— EXERCISE —
A faithful copy is required: transcribe each line below exactly, minus the pictures.

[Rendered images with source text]

################

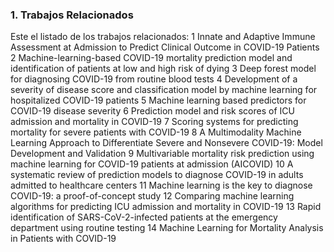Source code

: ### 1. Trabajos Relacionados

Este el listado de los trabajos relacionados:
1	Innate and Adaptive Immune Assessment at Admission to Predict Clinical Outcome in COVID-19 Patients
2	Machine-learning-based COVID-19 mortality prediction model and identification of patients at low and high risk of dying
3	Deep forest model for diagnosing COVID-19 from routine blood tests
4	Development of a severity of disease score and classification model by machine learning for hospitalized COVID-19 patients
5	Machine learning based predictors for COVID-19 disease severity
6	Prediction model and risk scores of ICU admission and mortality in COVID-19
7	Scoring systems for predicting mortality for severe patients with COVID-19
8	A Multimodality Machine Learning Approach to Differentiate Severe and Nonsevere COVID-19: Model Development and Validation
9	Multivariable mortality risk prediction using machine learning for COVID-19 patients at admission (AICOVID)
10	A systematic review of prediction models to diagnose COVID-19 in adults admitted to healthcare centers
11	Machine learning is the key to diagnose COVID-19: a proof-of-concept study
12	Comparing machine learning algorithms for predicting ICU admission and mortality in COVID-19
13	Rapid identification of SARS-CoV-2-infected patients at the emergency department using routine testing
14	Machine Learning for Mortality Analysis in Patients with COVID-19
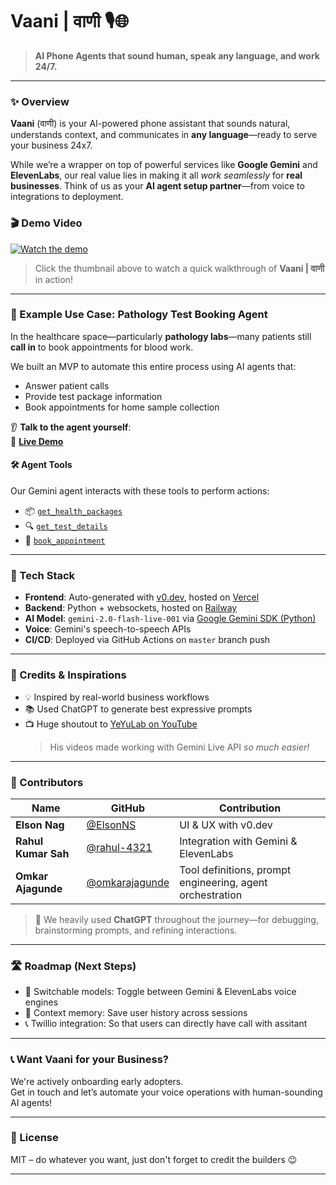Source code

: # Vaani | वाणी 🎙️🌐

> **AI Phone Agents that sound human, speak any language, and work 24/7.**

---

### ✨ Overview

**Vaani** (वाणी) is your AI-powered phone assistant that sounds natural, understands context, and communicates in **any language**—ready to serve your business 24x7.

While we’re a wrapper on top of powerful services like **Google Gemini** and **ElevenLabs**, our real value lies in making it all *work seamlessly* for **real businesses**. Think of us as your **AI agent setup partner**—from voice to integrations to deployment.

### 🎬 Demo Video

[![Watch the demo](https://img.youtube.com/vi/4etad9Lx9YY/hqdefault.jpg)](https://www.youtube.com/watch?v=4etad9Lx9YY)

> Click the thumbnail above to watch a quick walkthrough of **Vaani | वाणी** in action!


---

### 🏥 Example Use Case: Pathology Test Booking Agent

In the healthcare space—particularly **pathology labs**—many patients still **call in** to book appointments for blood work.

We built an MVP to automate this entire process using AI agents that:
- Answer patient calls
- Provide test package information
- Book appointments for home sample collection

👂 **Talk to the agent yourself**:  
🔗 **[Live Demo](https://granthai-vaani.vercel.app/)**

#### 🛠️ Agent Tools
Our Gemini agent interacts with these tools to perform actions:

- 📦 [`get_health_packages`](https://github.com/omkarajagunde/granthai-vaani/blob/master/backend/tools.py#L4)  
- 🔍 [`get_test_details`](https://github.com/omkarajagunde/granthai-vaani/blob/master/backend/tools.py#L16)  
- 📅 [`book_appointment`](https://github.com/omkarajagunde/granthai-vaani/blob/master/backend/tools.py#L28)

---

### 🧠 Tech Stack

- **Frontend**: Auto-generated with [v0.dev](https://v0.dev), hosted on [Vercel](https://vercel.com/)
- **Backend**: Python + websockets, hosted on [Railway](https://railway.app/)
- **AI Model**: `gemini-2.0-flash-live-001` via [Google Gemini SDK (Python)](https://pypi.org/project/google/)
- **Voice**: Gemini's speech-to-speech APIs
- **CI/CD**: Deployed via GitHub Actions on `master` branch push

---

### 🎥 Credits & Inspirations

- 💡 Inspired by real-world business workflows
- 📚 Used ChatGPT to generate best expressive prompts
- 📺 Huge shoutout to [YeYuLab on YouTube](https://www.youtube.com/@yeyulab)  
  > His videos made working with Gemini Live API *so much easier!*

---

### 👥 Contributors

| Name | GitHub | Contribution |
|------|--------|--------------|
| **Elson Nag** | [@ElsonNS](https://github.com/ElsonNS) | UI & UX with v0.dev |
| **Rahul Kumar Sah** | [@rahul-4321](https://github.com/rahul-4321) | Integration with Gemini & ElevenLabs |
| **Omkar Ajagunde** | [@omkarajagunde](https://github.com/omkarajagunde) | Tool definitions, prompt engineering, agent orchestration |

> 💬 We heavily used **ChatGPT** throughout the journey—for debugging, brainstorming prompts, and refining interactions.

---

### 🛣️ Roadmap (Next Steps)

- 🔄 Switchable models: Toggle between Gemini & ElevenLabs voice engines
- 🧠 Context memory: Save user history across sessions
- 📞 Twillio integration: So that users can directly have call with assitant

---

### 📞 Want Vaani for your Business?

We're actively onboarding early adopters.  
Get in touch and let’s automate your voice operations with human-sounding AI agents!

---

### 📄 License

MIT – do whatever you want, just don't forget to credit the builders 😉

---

################

— SOLUTION FOR THIS EXERCISE —
Source code

: ### 1. Trabajos Relacionados

Este el listado de los trabajos relacionados:
1	Innate and Adaptive Immune Assessment at Admission to Predict Clinical Outcome in COVID-19 Patients
2	Machine-learning-based COVID-19 mortality prediction model and identification of patients at low and high risk of dying
3	Deep forest model for diagnosing COVID-19 from routine blood tests
4	Development of a severity of disease score and classification model by machine learning for hospitalized COVID-19 patients
5	Machine learning based predictors for COVID-19 disease severity
6	Prediction model and risk scores of ICU admission and mortality in COVID-19
7	Scoring systems for predicting mortality for severe patients with COVID-19
8	A Multimodality Machine Learning Approach to Differentiate Severe and Nonsevere COVID-19: Model Development and Validation
9	Multivariable mortality risk prediction using machine learning for COVID-19 patients at admission (AICOVID)
10	A systematic review of prediction models to diagnose COVID-19 in adults admitted to healthcare centers
11	Machine learning is the key to diagnose COVID-19: a proof-of-concept study
12	Comparing machine learning algorithms for predicting ICU admission and mortality in COVID-19
13	Rapid identification of SARS-CoV-2-infected patients at the emergency department using routine testing
14	Machine Learning for Mortality Analysis in Patients with COVID-19
Source code

: # Vaani | वाणी 🎙️🌐

> **AI Phone Agents that sound human, speak any language, and work 24/7.**

---

### ✨ Overview

**Vaani** (वाणी) is your AI-powered phone assistant that sounds natural, understands context, and communicates in **any language**—ready to serve your business 24x7.

While we’re a wrapper on top of powerful services like **Google Gemini** and **ElevenLabs**, our real value lies in making it all *work seamlessly* for **real businesses**. Think of us as your **AI agent setup partner**—from voice to integrations to deployment.

### 🎬 Demo Video

[![Watch the demo](https://img.youtube.com/vi/4etad9Lx9YY/hqdefault.jpg)](https://www.youtube.com/watch?v=4etad9Lx9YY)

> Click the thumbnail above to watch a quick walkthrough of **Vaani | वाणी** in action!


---

### 🏥 Example Use Case: Pathology Test Booking Agent

In the healthcare space—particularly **pathology labs**—many patients still **call in** to book appointments for blood work.

We built an MVP to automate this entire process using AI agents that:
- Answer patient calls
- Provide test package information
- Book appointments for home sample collection

👂 **Talk to the agent yourself**:  
🔗 **[Live Demo](https://granthai-vaani.vercel.app/)**

#### 🛠️ Agent Tools
Our Gemini agent interacts with these tools to perform actions:

- 📦 [`get_health_packages`](https://github.com/omkarajagunde/granthai-vaani/blob/master/backend/tools.py#L4)  
- 🔍 [`get_test_details`](https://github.com/omkarajagunde/granthai-vaani/blob/master/backend/tools.py#L16)  
- 📅 [`book_appointment`](https://github.com/omkarajagunde/granthai-vaani/blob/master/backend/tools.py#L28)

---

### 🧠 Tech Stack

- **Frontend**: Auto-generated with [v0.dev](https://v0.dev), hosted on [Vercel](https://vercel.com/)
- **Backend**: Python + websockets, hosted on [Railway](https://railway.app/)
- **AI Model**: `gemini-2.0-flash-live-001` via [Google Gemini SDK (Python)](https://pypi.org/project/google/)
- **Voice**: Gemini's speech-to-speech APIs
- **CI/CD**: Deployed via GitHub Actions on `master` branch push

---

### 🎥 Credits & Inspirations

- 💡 Inspired by real-world business workflows
- 📚 Used ChatGPT to generate best expressive prompts
- 📺 Huge shoutout to [YeYuLab on YouTube](https://www.youtube.com/@yeyulab)  
  > His videos made working with Gemini Live API *so much easier!*

---

### 👥 Contributors

| Name | GitHub | Contribution |
|------|--------|--------------|
| **Elson Nag** | [@ElsonNS](https://github.com/ElsonNS) | UI & UX with v0.dev |
| **Rahul Kumar Sah** | [@rahul-4321](https://github.com/rahul-4321) | Integration with Gemini & ElevenLabs |
| **Omkar Ajagunde** | [@omkarajagunde](https://github.com/omkarajagunde) | Tool definitions, prompt engineering, agent orchestration |

> 💬 We heavily used **ChatGPT** throughout the journey—for debugging, brainstorming prompts, and refining interactions.

---

### 🛣️ Roadmap (Next Steps)

- 🔄 Switchable models: Toggle between Gemini & ElevenLabs voice engines
- 🧠 Context memory: Save user history across sessions
- 📞 Twillio integration: So that users can directly have call with assitant

---

### 📞 Want Vaani for your Business?

We're actively onboarding early adopters.  
Get in touch and let’s automate your voice operations with human-sounding AI agents!

---

### 📄 License

MIT – do whatever you want, just don't forget to credit the builders 😉

---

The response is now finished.